**REQUIRED WORK**
Spot each line in the data below containing "difficulty" and copy it.

**Records from a data collection**
*** Block opens ***
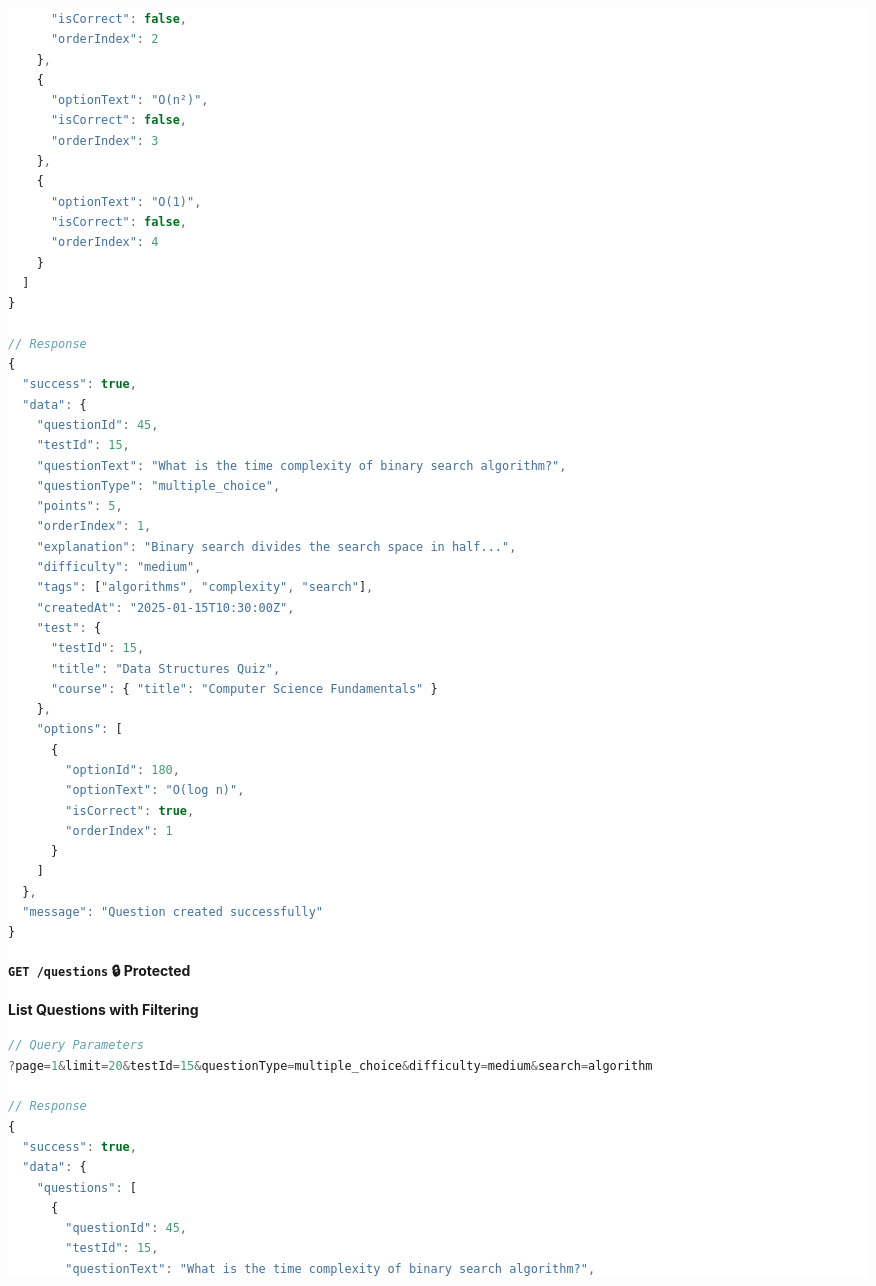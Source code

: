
 ```typescript
      "isCorrect": false,
      "orderIndex": 2
    },
    {
      "optionText": "O(n²)",
      "isCorrect": false,
      "orderIndex": 3
    },
    {
      "optionText": "O(1)",
      "isCorrect": false,
      "orderIndex": 4
    }
  ]
}

// Response
{
  "success": true,
  "data": {
    "questionId": 45,
    "testId": 15,
    "questionText": "What is the time complexity of binary search algorithm?",
    "questionType": "multiple_choice",
    "points": 5,
    "orderIndex": 1,
    "explanation": "Binary search divides the search space in half...",
    "difficulty": "medium",
    "tags": ["algorithms", "complexity", "search"],
    "createdAt": "2025-01-15T10:30:00Z",
    "test": {
      "testId": 15,
      "title": "Data Structures Quiz",
      "course": { "title": "Computer Science Fundamentals" }
    },
    "options": [
      {
        "optionId": 180,
        "optionText": "O(log n)",
        "isCorrect": true,
        "orderIndex": 1
      }
    ]
  },
  "message": "Question created successfully"
}
```

#### `GET /questions` 🔒 Protected
**List Questions with Filtering**
```typescript
// Query Parameters
?page=1&limit=20&testId=15&questionType=multiple_choice&difficulty=medium&search=algorithm

// Response
{
  "success": true,
  "data": {
    "questions": [
      {
        "questionId": 45,
        "testId": 15,
        "questionText": "What is the time complexity of binary search algorithm?",
```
*** Block closes ***
**EXERCISE OUTPUT**
    "difficulty": "medium",
?page=1&limit=20&testId=15&questionType=multiple_choice&difficulty=medium&search=algorithm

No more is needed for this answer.